What you are asked to do.
Your job with the data below is to output exactly the lines from the one holding "For example, we can do ." down to the one holding "Eventually, the \python\", both included, and no others.

Saved entries
<<<<

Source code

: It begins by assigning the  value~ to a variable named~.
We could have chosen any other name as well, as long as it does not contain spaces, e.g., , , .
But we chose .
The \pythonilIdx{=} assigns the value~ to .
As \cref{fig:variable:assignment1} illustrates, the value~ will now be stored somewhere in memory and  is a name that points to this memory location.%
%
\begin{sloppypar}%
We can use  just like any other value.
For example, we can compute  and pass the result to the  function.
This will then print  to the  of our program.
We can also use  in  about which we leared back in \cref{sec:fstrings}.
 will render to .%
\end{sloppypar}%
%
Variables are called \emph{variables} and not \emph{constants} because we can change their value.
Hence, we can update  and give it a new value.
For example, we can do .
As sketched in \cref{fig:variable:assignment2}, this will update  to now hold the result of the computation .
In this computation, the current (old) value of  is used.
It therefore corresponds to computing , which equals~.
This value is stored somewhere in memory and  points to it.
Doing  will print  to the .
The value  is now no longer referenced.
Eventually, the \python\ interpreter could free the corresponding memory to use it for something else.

>>>>
<<<<

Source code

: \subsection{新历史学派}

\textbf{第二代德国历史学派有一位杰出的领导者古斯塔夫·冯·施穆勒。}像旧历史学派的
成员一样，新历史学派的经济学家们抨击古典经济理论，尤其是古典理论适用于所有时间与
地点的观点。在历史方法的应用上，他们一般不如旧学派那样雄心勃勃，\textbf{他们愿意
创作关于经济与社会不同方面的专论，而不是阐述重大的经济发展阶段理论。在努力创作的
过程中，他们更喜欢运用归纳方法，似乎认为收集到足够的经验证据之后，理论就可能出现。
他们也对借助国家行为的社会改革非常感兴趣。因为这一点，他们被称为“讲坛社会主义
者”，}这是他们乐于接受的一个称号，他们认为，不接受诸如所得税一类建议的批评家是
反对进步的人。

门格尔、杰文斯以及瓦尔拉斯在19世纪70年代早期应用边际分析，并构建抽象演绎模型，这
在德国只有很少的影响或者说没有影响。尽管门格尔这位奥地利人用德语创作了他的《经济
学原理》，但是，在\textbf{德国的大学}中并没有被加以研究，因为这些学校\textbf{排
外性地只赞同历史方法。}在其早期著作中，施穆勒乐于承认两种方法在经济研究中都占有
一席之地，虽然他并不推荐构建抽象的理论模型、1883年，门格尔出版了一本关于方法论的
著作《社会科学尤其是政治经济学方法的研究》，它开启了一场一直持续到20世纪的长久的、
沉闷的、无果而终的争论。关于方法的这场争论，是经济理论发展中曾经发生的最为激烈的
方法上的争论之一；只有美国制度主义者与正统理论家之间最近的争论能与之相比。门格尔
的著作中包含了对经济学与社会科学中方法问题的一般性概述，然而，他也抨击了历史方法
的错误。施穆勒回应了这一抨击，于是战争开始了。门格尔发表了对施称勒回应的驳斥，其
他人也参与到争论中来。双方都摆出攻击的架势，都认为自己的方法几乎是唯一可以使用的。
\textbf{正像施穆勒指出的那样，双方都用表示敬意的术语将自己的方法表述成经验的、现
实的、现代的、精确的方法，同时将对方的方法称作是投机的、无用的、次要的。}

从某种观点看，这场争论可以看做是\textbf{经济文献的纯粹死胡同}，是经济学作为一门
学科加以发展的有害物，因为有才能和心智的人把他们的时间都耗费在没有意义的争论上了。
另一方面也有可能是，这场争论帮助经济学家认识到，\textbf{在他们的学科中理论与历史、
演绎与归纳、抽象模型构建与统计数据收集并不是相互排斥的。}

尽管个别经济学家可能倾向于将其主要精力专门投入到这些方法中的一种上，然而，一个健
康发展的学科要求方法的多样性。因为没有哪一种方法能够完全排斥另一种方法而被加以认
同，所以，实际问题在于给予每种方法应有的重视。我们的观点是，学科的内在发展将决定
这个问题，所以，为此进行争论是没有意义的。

>>>>
<<<<

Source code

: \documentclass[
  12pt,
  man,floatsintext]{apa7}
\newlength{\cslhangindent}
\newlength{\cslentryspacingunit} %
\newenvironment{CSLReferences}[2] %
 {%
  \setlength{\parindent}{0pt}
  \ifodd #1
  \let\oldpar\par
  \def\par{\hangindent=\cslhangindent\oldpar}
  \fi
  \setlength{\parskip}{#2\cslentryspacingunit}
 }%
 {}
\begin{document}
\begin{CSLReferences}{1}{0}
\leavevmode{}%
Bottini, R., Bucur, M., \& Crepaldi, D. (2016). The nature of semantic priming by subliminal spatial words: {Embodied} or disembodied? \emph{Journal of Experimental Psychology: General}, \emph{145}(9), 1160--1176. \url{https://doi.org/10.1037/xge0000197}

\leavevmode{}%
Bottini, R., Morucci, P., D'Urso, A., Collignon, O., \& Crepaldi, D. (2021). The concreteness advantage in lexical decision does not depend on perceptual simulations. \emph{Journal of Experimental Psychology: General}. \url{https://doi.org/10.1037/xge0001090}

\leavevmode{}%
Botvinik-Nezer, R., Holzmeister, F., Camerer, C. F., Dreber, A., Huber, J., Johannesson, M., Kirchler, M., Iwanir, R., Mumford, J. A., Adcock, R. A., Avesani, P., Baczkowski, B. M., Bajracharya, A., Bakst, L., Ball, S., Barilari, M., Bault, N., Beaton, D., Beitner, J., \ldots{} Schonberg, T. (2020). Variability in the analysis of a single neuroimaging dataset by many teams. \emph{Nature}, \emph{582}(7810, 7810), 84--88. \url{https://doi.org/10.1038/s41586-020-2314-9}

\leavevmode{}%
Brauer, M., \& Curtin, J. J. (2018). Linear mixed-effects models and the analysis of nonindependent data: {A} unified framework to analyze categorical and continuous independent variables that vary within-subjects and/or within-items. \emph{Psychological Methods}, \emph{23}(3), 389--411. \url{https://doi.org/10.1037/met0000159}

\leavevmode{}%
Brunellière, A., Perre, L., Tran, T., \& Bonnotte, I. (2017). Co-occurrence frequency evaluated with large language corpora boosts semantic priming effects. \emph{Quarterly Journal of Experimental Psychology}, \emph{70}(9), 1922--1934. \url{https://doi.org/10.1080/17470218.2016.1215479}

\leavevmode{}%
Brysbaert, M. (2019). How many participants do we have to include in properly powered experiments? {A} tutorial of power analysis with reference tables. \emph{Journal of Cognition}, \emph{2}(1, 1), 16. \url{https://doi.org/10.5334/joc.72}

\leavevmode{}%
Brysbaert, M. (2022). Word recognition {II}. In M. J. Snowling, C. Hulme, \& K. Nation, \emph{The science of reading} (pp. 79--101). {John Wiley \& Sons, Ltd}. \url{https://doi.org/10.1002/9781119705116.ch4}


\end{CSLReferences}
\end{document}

>>>>

Exercise solution.
For example, we can do .
As sketched in \cref{fig:variable:assignment2}, this will update  to now hold the result of the computation .
In this computation, the current (old) value of  is used.
It therefore corresponds to computing , which equals~.
This value is stored somewhere in memory and  points to it.
Doing  will print  to the .
The value  is now no longer referenced.
Eventually, the \python\ interpreter could free the corresponding memory to use it for something else.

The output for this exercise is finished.